Ink and Acrylic on Panel 2021 The piece was created as part of a series to enhance liturgical seasons. (sold)

These hands were displayed in the sanctuary during the Lenten season. The idea for the piece was the result of a discussion with a group of creative people at church; the model for the hands was a member of the church. Collaged into the work are prayers that are related to the Lectionary for that season. (SOLD.)

Mixed Media on Canvas 2021 This work was intended to enhance Easter season at a local church in Loveland, Colorado. (sold.) 'Now the green blade riseth' by J M C Crum (1872-1958) [altd]. Extract reproduced by permission of Oxford University Press. All rights reserved.


Seven pages of sermon notes on the theme of "Vocation" were displayed at one end of the sanctuary to allow viewers to continue to contemplate the theme of the sermon series.

Part of Psalm 37 is illustrated to allow for longer meditation on the text.
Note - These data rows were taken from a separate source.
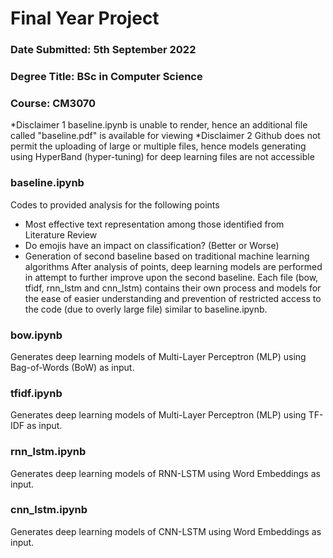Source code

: # Final Year Project

### Date Submitted: 5th September 2022
### Degree Title: BSc in Computer Science
### Course: CM3070

*Disclaimer 1
baseline.ipynb is unable to render, hence an additional file called "baseline.pdf" is available for viewing
*Disclaimer 2
Github does not permit the uploading of large or multiple files, hence models generating using HyperBand (hyper-tuning) for deep learning files are not accessible

### baseline.ipynb
Codes to provided analysis for the following points
- Most effective text representation among those identified from Literature Review
- Do emojis have an impact on classification? (Better or Worse)
- Generation of second baseline based on traditional machine learning algorithms
After analysis of points, deep learning models are performed in attempt to further improve upon the second baseline. Each file (bow, tfidf, rnn_lstm and cnn_lstm) contains their own process and models for the ease of easier understanding and prevention of restricted access to the code (due to overly large file) similar to baseline.ipynb.

### bow.ipynb
Generates deep learning models of Multi-Layer Perceptron (MLP) using Bag-of-Words (BoW) as input.

### tfidf.ipynb
Generates deep learning models of Multi-Layer Perceptron (MLP) using TF-IDF as input.

### rnn_lstm.ipynb
Generates deep learning models of RNN-LSTM using Word Embeddings as input.

### cnn_lstm.ipynb
Generates deep learning models of CNN-LSTM using Word Embeddings as input.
The act of drawing this contemplative art can be described as "doodlio divina." Prints of this image can be purchased here:

This piece was temporarily displayed in the foyer of the church to help congregants focus on the Resolutions of Jonathan Edwards. (Edwards was a Pastor and missionary in the United States in the 1700s.)
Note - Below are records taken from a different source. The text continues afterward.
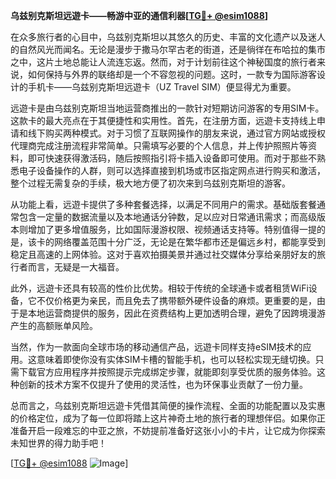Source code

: **乌兹别克斯坦远遊卡——畅游中亚的通信利器[[TG💪+ @esim1088](https://t.me/s/esim1088)]**

在众多旅行者的心目中，乌兹别克斯坦以其悠久的历史、丰富的文化遗产以及迷人的自然风光而闻名。无论是漫步于撒马尔罕古老的街道，还是徜徉在布哈拉的集市之中，这片土地总能让人流连忘返。然而，对于计划前往这个神秘国度的旅行者来说，如何保持与外界的联络却是一个不容忽视的问题。这时，一款专为国际游客设计的手机卡——乌兹别克斯坦远遊卡（UZ Travel SIM）便显得尤为重要。

远遊卡是由乌兹别克斯坦当地运营商推出的一款针对短期访问游客的专用SIM卡。这款卡的最大亮点在于其便捷性和实用性。首先，在注册方面，远遊卡支持线上申请和线下购买两种模式。对于习惯了互联网操作的朋友来说，通过官方网站或授权代理商完成注册流程非常简单。只需填写必要的个人信息，并上传护照照片等资料，即可快速获得激活码，随后按照指引将卡插入设备即可使用。而对于那些不熟悉电子设备操作的人群，则可以选择直接到机场或市区指定网点进行购买和激活，整个过程无需复杂的手续，极大地方便了初次来到乌兹别克斯坦的游客。

从功能上看，远遊卡提供了多种套餐选择，以满足不同用户的需求。基础版套餐通常包含一定量的数据流量以及本地通话分钟数，足以应对日常通讯需求；而高级版本则增加了更多增值服务，比如国际漫游权限、视频通话支持等。特别值得一提的是，该卡的网络覆盖范围十分广泛，无论是在繁华都市还是偏远乡村，都能享受到稳定且高速的上网体验。这对于喜欢拍摄美景并通过社交媒体分享给亲朋好友的旅行者而言，无疑是一大福音。

此外，远遊卡还具有较高的性价比优势。相较于传统的全球通卡或者租赁WiFi设备，它不仅价格更为亲民，而且免去了携带额外硬件设备的麻烦。更重要的是，由于是本地运营商提供的服务，因此在资费结构上更加透明合理，避免了因跨境漫游产生的高额账单风险。

当然，作为一款面向全球市场的移动通信产品，远遊卡同样支持eSIM技术的应用。这意味着即使你没有实体SIM卡槽的智能手机，也可以轻松实现无缝切换。只需下载官方应用程序并按照提示完成绑定步骤，就能即刻享受优质的服务体验。这种创新的技术方案不仅提升了使用的灵活性，也为环保事业贡献了一份力量。

总而言之，乌兹别克斯坦远遊卡凭借其简便的操作流程、全面的功能配置以及实惠的价格定位，成为了每一位即将踏上这片神奇土地的旅行者的理想伴侣。如果你正准备开启一段难忘的中亚之旅，不妨提前准备好这张小小的卡片，让它成为你探索未知世界的得力助手吧！

[[TG💪+ @esim1088](https://t.me/s/esim1088) ![Image](https://i.postimg.cc/4NQfJmqS/Snipaste-2025-05-13-00-14-12.png)]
This small collage was made with the text of a prayer from the Anglican Book of Common Prayer.
"The term liturgy is derived from the composite Greek word λειτουργία, meaning a public duty or a work undertaken by a citizen for the state. Today the term liturgy is applied to the public worship of the Church and is generally distinguished from private devotion, which occurs outside of the official community worship. Liturgical art ... has little or nothing to do with beauty. It is not decoration. Liturgical art is a visual aid for worship designed, one hopes, to be an integral part of liturgy. Liturgical art at its most edifying expresses the historic church, her traditions, theology and Scripture. It is not in the category of personal work that seeks to express an individual artist and that artist's point of view. At its ideal, liturgical art is made and used within an atmosphere of prayer, ushering the people of God, and the artist included, into an authentic experience of worship." (ecva.org.)
"The artistic value of a piece of art within the context of worship becomes precisely its value as an aid to worship. The extent to which it aids worship - not drawing attention to itself but instead directing us to the holy - is its primary artistic value in that context." (Bruce Benson, Liturgy as a Way of Life.)
It is a privilege to participate in making art and/or music that can be used within the church or used by individuals of the same worshipping body in order to bring unity and focus - participating in "an action by which a group of people become something corporately which they had not been as a mere collection of individuals - a whole greater than the sum of its parts." (Alexander Schmemann, For the Life of the World.)